Gunmen killed at least eight tribal police in an attack on a local checkpoint yesterday in Pakistan’s southwest, officials said.
The incident occurred in the Waadh area of Khuzdar District, about 350km southwest of Quetta, the capital of oil-and-gas-rich Baluchistan Province, which borders Iran and Afghanistan.
“Gunmen attacked the checkpost early in the morning and shot dead eight tribal police officials, known as Levies,” Baluchistan Home Secretary Akbar Hussain Durrani told reporters.
He said one other officer was wounded in the attack, but survived, adding that Pakistani police are to question him over how the fight occurred and who the gunmen were, once his condition stabilizes.

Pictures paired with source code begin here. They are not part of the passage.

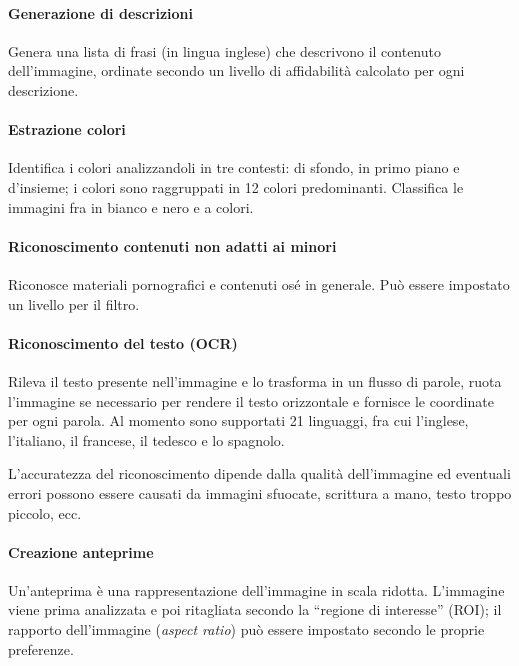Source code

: \paragraph{Generazione di descrizioni} Genera una lista di frasi (in lingua inglese) che descrivono il contenuto dell'immagine, ordinate secondo un livello di affidabilità calcolato per ogni descrizione.

\paragraph{Estrazione colori} Identifica i colori analizzandoli in tre contesti: di sfondo, in primo piano e d'insieme; i colori sono raggruppati in 12 colori predominanti. Classifica le immagini fra in bianco e nero e a colori.

\paragraph{Riconoscimento contenuti non adatti ai minori} Riconosce materiali pornografici e contenuti osé in generale. Può essere impostato un livello per il filtro.

\paragraph{Riconoscimento del testo (OCR)} Rileva il testo presente nell'immagine e lo trasforma in un flusso di parole, ruota l'immagine se necessario per rendere il testo orizzontale e fornisce le coordinate per ogni parola. Al momento sono supportati 21 linguaggi, fra cui l'inglese, l'italiano, il francese, il tedesco e lo spagnolo.

L'accuratezza del riconoscimento dipende dalla qualità dell'immagine ed eventuali errori possono essere causati da immagini sfuocate, scrittura a mano, testo troppo piccolo, ecc.

\paragraph{Creazione anteprime} Un'anteprima è una rappresentazione dell'immagine in scala ridotta. L'immagine viene prima analizzata e poi ritagliata secondo la ``regione di interesse'' (ROI); il rapporto dell'immagine (\textit{aspect ratio}) può essere impostato secondo le proprie preferenze.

A local intelligence official also confirmed the attack and casualties.
So far, no group has claimed responsibility for the attack.

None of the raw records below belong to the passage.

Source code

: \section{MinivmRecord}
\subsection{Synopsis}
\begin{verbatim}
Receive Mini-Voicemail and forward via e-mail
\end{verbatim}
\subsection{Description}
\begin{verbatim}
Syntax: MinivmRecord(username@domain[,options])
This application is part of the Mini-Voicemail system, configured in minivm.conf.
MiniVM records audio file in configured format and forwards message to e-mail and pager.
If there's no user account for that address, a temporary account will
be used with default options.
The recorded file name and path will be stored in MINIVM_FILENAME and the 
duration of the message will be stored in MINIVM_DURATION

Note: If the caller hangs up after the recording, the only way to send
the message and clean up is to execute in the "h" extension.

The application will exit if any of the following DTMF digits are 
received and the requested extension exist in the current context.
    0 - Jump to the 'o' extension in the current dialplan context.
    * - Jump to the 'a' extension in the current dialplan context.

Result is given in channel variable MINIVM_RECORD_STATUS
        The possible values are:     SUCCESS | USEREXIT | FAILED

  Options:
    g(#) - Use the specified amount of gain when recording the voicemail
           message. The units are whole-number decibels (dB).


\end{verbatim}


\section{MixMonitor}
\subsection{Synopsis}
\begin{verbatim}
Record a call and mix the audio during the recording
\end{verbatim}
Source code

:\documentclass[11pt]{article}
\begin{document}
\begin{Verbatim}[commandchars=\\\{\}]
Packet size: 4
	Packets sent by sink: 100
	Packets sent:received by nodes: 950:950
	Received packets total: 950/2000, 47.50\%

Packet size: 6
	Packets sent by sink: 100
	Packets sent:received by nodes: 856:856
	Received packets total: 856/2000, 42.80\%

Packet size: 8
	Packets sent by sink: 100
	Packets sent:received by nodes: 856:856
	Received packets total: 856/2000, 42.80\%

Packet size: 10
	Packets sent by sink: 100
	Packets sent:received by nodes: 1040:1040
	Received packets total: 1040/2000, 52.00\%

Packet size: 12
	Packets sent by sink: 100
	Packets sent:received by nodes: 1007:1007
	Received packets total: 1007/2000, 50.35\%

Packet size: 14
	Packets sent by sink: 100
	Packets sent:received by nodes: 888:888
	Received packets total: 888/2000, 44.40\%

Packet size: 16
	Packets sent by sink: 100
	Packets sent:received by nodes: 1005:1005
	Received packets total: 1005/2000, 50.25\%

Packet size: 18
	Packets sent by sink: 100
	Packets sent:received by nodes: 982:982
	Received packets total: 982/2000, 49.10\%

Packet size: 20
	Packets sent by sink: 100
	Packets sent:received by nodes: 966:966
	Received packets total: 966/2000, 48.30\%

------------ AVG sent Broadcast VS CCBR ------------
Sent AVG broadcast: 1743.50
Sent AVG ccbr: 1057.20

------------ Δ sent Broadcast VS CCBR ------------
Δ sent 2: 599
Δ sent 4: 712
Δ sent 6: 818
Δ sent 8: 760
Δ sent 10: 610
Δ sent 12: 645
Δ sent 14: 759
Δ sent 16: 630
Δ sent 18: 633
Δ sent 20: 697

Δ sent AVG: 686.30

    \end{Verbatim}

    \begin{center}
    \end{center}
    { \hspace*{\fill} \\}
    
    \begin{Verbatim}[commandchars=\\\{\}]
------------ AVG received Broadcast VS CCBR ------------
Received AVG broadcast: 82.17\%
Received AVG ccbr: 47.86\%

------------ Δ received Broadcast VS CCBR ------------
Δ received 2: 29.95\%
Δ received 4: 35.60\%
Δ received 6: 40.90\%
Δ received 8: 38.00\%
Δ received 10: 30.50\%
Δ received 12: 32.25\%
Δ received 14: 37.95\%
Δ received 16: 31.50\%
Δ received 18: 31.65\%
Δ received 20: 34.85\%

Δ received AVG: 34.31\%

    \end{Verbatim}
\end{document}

Baluchistan, Pakistan’s largest, but least-developed and most sparsely populated province, is racked by a separatist insurgency, sectarian violence, Islamist militants and banditry.
The separatist conflict was revived in 2004, with Pakistani nationalists seeking to stop what they see as the exploitation of the region’s natural resources and alleged rights abuses.

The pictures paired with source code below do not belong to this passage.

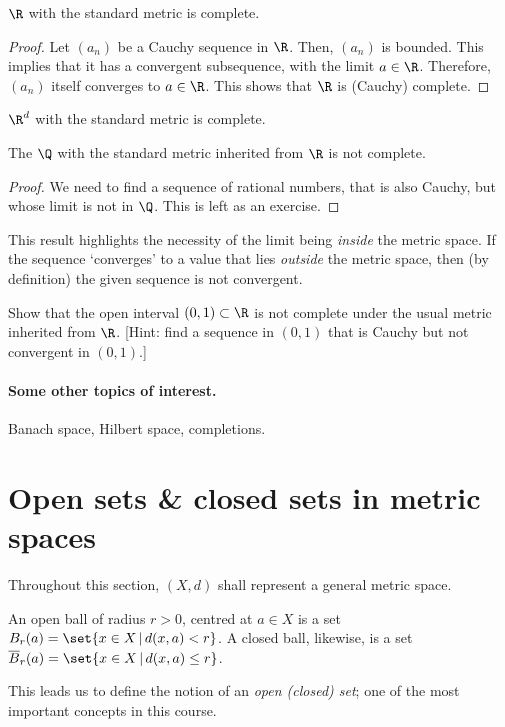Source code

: \documentclass[draft]{penrose}
\newcommand{\oB}{B}
\newcommand{\cB}{\overline{B}}
\begin{document}
\begin{nprop}
  $\R$ with the standard metric is complete.
\end{nprop}
\begin{proof}
  Let $(a_n)$ be a Cauchy sequence in $\R$. Then, $(a_n)$ is bounded. This implies that it has a convergent subsequence, with the limit $a \in \R$. Therefore, $(a_n)$ itself converges to $a \in \R$. This shows that $\R$ is (Cauchy) complete.
\end{proof}

\begin{nprop}
  $\R^d$ with the standard metric is complete.
\end{nprop}

\begin{nprop}
  The $\Q$ with the standard metric inherited from $\R$ is not complete.
\end{nprop}
\begin{proof}
  We need to find a sequence of rational numbers, that is also Cauchy, but whose limit is not in $\Q$. This is left as an exercise.
\end{proof}
This result highlights the necessity of the limit being \emph{inside} the metric space. If the sequence `converges' to a value that lies \emph{outside} the metric space, then (by definition) the given sequence is not convergent.

\begin{nex}
  Show that the open interval $(0,1) \subset \R$ is not complete under the usual metric inherited from $\R$. [Hint: find a sequence in $(0,1)$ that is Cauchy but not convergent in $(0,1)$.]
\end{nex}

\paragraph{Some other topics of interest.} Banach space, Hilbert space, completions.

\section{Open sets \& closed sets in metric spaces}
Throughout this section, $(X,d)$ shall represent a general metric space.

\begin{ndfn}
  An open ball of radius $r>0$, centred at $a \in X$ is a set $\oB_{r}(a) = \set{x \in X \,|\, d(x,a) < r}$. A closed ball, likewise, is a set $\cB_{r}(a) = \set{x \in X \,|\, d(x,a) \leq r}$.
\end{ndfn}
This leads us to define the notion of an \emph{open (closed) set}; one of the most important concepts in this course.
\end{document}
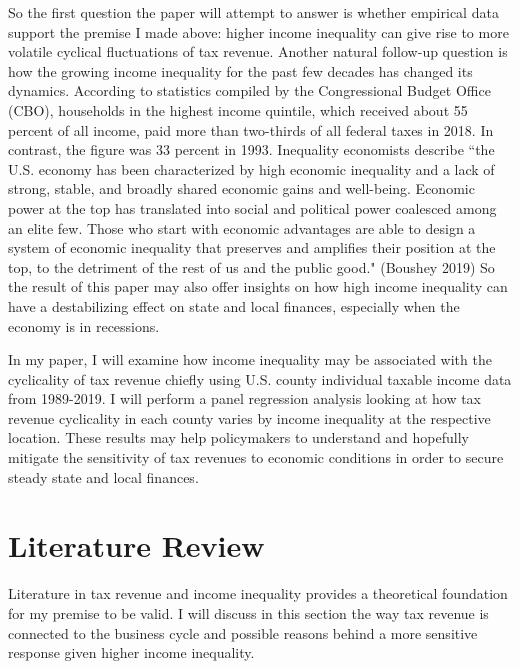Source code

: \documentclass{article}
\begin{document}
So the first question the paper will attempt to answer is whether empirical data support the premise I made above: higher income inequality can give rise to more volatile cyclical fluctuations of tax revenue. Another natural follow-up question is how the growing income inequality for the past few decades has changed its dynamics. According to statistics compiled by the Congressional Budget Office (CBO), households in the highest income quintile, which received about 55 percent of all income, paid more than two-thirds of all federal taxes in 2018. In contrast, the figure was 33 percent in 1993. Inequality economists describe ``the U.S. economy has been characterized by high economic inequality and a lack of strong, stable, and broadly shared economic gains and well-being. Economic power at the top has translated into social and political power coalesced among an elite few. Those who start with economic advantages are able to design a system of economic inequality that preserves and amplifies their position at the top, to the detriment of the rest of us and the public good." (Boushey 2019) So the result of this paper may also offer insights on how high income inequality can have a destabilizing effect on state and local finances, especially when the economy is in recessions. 

In my paper, I will examine how income inequality may be associated with the cyclicality of tax revenue chiefly using U.S. county individual taxable income data from 1989-2019. I will perform a panel regression analysis looking at how tax revenue cyclicality in each county varies by income inequality at the respective location. These results may help policymakers to understand and hopefully mitigate the sensitivity of tax revenues to economic conditions in order to secure steady state and local finances. 







\vspace{2mm}
\section{Literature Review}

Literature in tax revenue and income inequality provides a theoretical foundation for my premise to be valid. I will discuss in this section the way tax revenue is connected to the business cycle and possible reasons behind a more sensitive response given higher income inequality. 
\end{document}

The idea of giving greater autonomy to the province — which is the size of Italy, but has just 9 million inhabitants — is highly sensitive in a country still scarred by the war with its eastern portion in 1971, which saw that region break away to form an independent Bangladesh.
Baluchistan, spread over an unforgiving landscape of mountains and deserts abutting Iran and Afghanistan, is rich in gas and mineral deposits — adding a financial dimension to the battle.
In recent years, many people suspected of links to separatist groups have mysteriously disappeared, allegedly at the hands of the intelligence agencies.